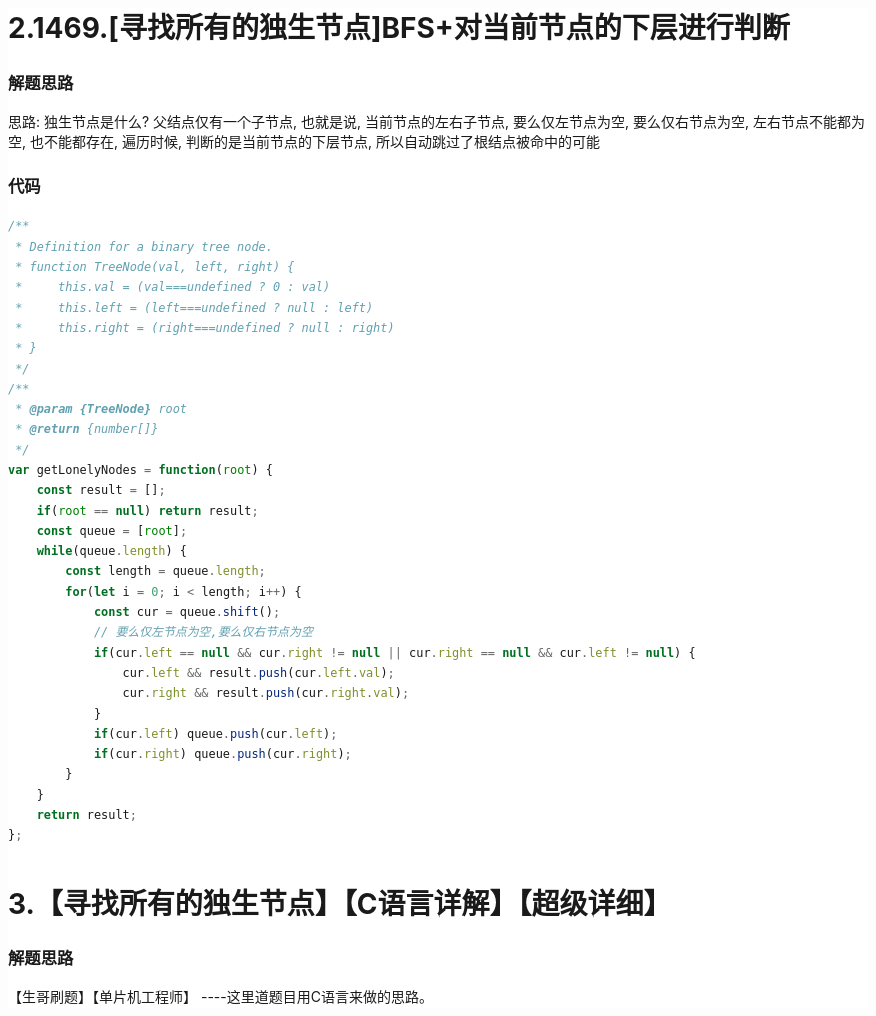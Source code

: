 # 2.1469.[寻找所有的独生节点]BFS+对当前节点的下层进行判断
### 解题思路
思路: 独生节点是什么? 父结点仅有一个子节点, 
也就是说, 当前节点的左右子节点, 要么仅左节点为空, 要么仅右节点为空, 
左右节点不能都为空, 也不能都存在,
遍历时候, 判断的是当前节点的下层节点, 所以自动跳过了根结点被命中的可能

### 代码

```javascript
/**
 * Definition for a binary tree node.
 * function TreeNode(val, left, right) {
 *     this.val = (val===undefined ? 0 : val)
 *     this.left = (left===undefined ? null : left)
 *     this.right = (right===undefined ? null : right)
 * }
 */
/**
 * @param {TreeNode} root
 * @return {number[]}
 */
var getLonelyNodes = function(root) {
    const result = [];
    if(root == null) return result;
    const queue = [root];
    while(queue.length) {
        const length = queue.length;
        for(let i = 0; i < length; i++) {
            const cur = queue.shift();
            // 要么仅左节点为空,要么仅右节点为空
            if(cur.left == null && cur.right != null || cur.right == null && cur.left != null) {
                cur.left && result.push(cur.left.val);
                cur.right && result.push(cur.right.val);
            }
            if(cur.left) queue.push(cur.left);
            if(cur.right) queue.push(cur.right);
        }
    }
    return result;
};
```
# 3.【寻找所有的独生节点】【C语言详解】【超级详细】
### 解题思路

【生哥刷题】【单片机工程师】
\----这里道题目用C语言来做的思路。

━━━━━━

| ASSIGNMENT |
Copy out, from the data above, each line where the string "left" is present.

| TASK OUTPUT |
 * function TreeNode(val, left, right) {
 *     this.left = (left===undefined ? null : left)
            if(cur.left == null && cur.right != null || cur.right == null && cur.left != null) {
                cur.left && result.push(cur.left.val);
            if(cur.left) queue.push(cur.left);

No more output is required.